Bayt al-Hikma dénonce la logique majorité/minorité dans le traitement des grandes questions nationales

Bayt al-Hikma dénonce la logique majorité/minorité dans le traitement des grandes questions nationales

L’association non gouvernementale Bayt al-Hikma vient de publier un communiqué, dans lequel  elle conteste avec virulence l’approche retenue par le parti majoritaire au gouvernement dans les débats nationaux concernant les droits fondamentaux des Marocains, libertés individuelles et collectives, droit à l’avortement, égalité des genres, violence…

Bayt al-Hikma revient donc, à travers plusieurs points, sur cette logique du PJD (pour le nommer) dans le traitement et l’examen des grandes questions nationales.

Tout d’abord, l’association considère que les droits et libertés  sont le fondement même de l’option démocratique d’une société, de n’importe quelle société, et que donc, en conséquence, toute tentative œuvrant à se détourner de ces droits ne ferait que conduire le pays vers une nouvelle forme d’absolutisme, que l’on croyait révolu.

Ensuite, Bayt al-Hikma précise que si le principe de la majorité numérique sert à distinguer une majorité à même de diriger les affaires publiques, elle ne doit pas être brandie pour tourner le dos à la logique universelle des droits de l’Homme, consacrée d’ailleurs sur nos terres dans la constitution.

Par ailleurs, qu’un gouvernement s’appuie sur la « majorité » de la population est une chose qui, pour l’association dirigée par Fettah Bennani, va à contresens de l’histoire et fait avancer le Maroc à contre-courant. Il est entendu, donc, que la tâche d’un gouvernement est de promouvoir l’évolution et l’avancement de la société qui est la sienne, en faisant prendre conscience à la population des grands principes de démocratie et de progrès.

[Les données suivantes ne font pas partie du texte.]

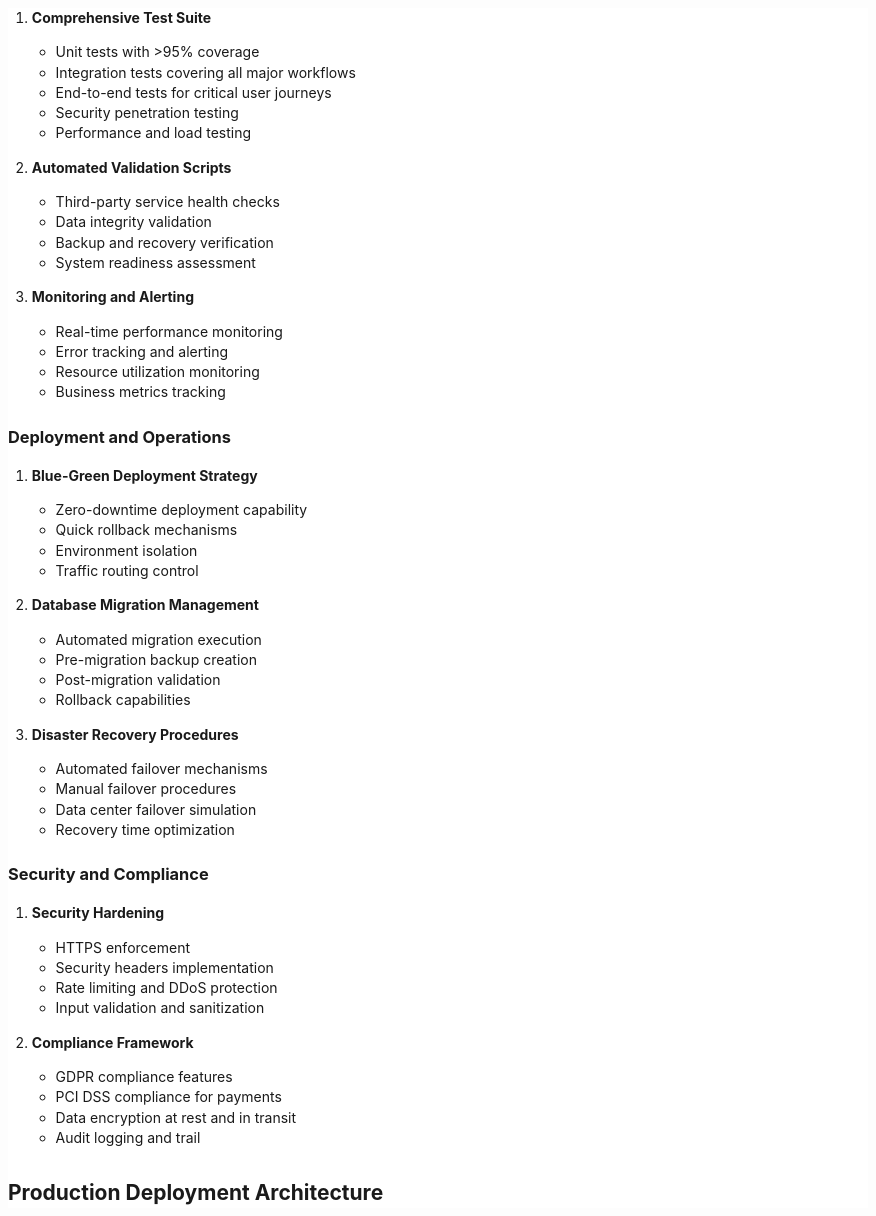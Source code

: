 1. **Comprehensive Test Suite**
   - Unit tests with >95% coverage
   - Integration tests covering all major workflows
   - End-to-end tests for critical user journeys
   - Security penetration testing
   - Performance and load testing

2. **Automated Validation Scripts**
   - Third-party service health checks
   - Data integrity validation
   - Backup and recovery verification
   - System readiness assessment

3. **Monitoring and Alerting**
   - Real-time performance monitoring
   - Error tracking and alerting
   - Resource utilization monitoring
   - Business metrics tracking

### Deployment and Operations

1. **Blue-Green Deployment Strategy**
   - Zero-downtime deployment capability
   - Quick rollback mechanisms
   - Environment isolation
   - Traffic routing control

2. **Database Migration Management**
   - Automated migration execution
   - Pre-migration backup creation
   - Post-migration validation
   - Rollback capabilities

3. **Disaster Recovery Procedures**
   - Automated failover mechanisms
   - Manual failover procedures
   - Data center failover simulation
   - Recovery time optimization

### Security and Compliance

1. **Security Hardening**
   - HTTPS enforcement
   - Security headers implementation
   - Rate limiting and DDoS protection
   - Input validation and sanitization

2. **Compliance Framework**
   - GDPR compliance features
   - PCI DSS compliance for payments
   - Data encryption at rest and in transit
   - Audit logging and trail

## Production Deployment Architecture
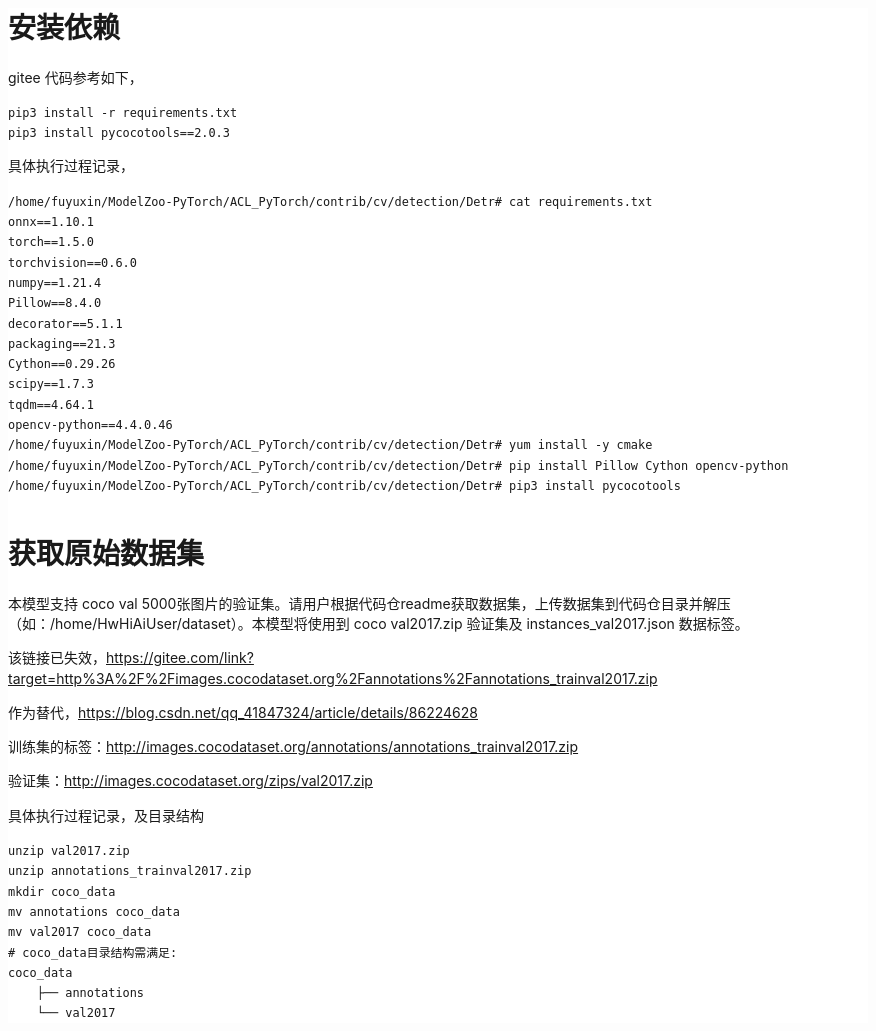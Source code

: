 # 安装依赖
gitee 代码参考如下，
```shell
pip3 install -r requirements.txt
pip3 install pycocotools==2.0.3
```
具体执行过程记录，
```shell
/home/fuyuxin/ModelZoo-PyTorch/ACL_PyTorch/contrib/cv/detection/Detr# cat requirements.txt
onnx==1.10.1
torch==1.5.0
torchvision==0.6.0
numpy==1.21.4
Pillow==8.4.0
decorator==5.1.1
packaging==21.3
Cython==0.29.26
scipy==1.7.3
tqdm==4.64.1
opencv-python==4.4.0.46
/home/fuyuxin/ModelZoo-PyTorch/ACL_PyTorch/contrib/cv/detection/Detr# yum install -y cmake
/home/fuyuxin/ModelZoo-PyTorch/ACL_PyTorch/contrib/cv/detection/Detr# pip install Pillow Cython opencv-python
/home/fuyuxin/ModelZoo-PyTorch/ACL_PyTorch/contrib/cv/detection/Detr# pip3 install pycocotools
```

# 获取原始数据集
本模型支持 coco val 5000张图片的验证集。请用户根据代码仓readme获取数据集，上传数据集到代码仓目录并解压（如：/home/HwHiAiUser/dataset）。本模型将使用到 coco val2017.zip 验证集及 instances_val2017.json 数据标签。

该链接已失效，https://gitee.com/link?target=http%3A%2F%2Fimages.cocodataset.org%2Fannotations%2Fannotations_trainval2017.zip

作为替代，https://blog.csdn.net/qq_41847324/article/details/86224628

训练集的标签：http://images.cocodataset.org/annotations/annotations_trainval2017.zip

验证集：http://images.cocodataset.org/zips/val2017.zip

具体执行过程记录，及目录结构
```shell
unzip val2017.zip
unzip annotations_trainval2017.zip
mkdir coco_data
mv annotations coco_data
mv val2017 coco_data
# coco_data目录结构需满足:
coco_data
    ├── annotations
    └── val2017
```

Pour cela, il est important de se fonder sur les avis d’une minorité éclairée et sur ses opinions progressistes, et étant entendu que les positions de la majorité ne sont pas pérennes et, à l’inverse, sont tributaires de certaines contraintes à court terme.

Enfin, Bayt al-Hikma revient sur la question de l’avortement, du Code pénal, des libertés et de la parité entre les sexes, entre autres affaires existentielles,  et affirme que ces thèmes doivent être débattus dans l’esprit de la constitution et des acquis que cette dernière a permis au Maroc d’engranger.

Aussi, et l’attaque est frontale et directe, l’association considère que « tous ceux qui souhaitent entraver la roue de l’Histoire vers le progrès, l’évolution et la culture du débat national, en usant de terrorisme, de violence verbale, de menaces et d’une logique de la dictature de la majorité, contraire aux valeurs démocratiques, verront toutes leurs entreprises échouer ».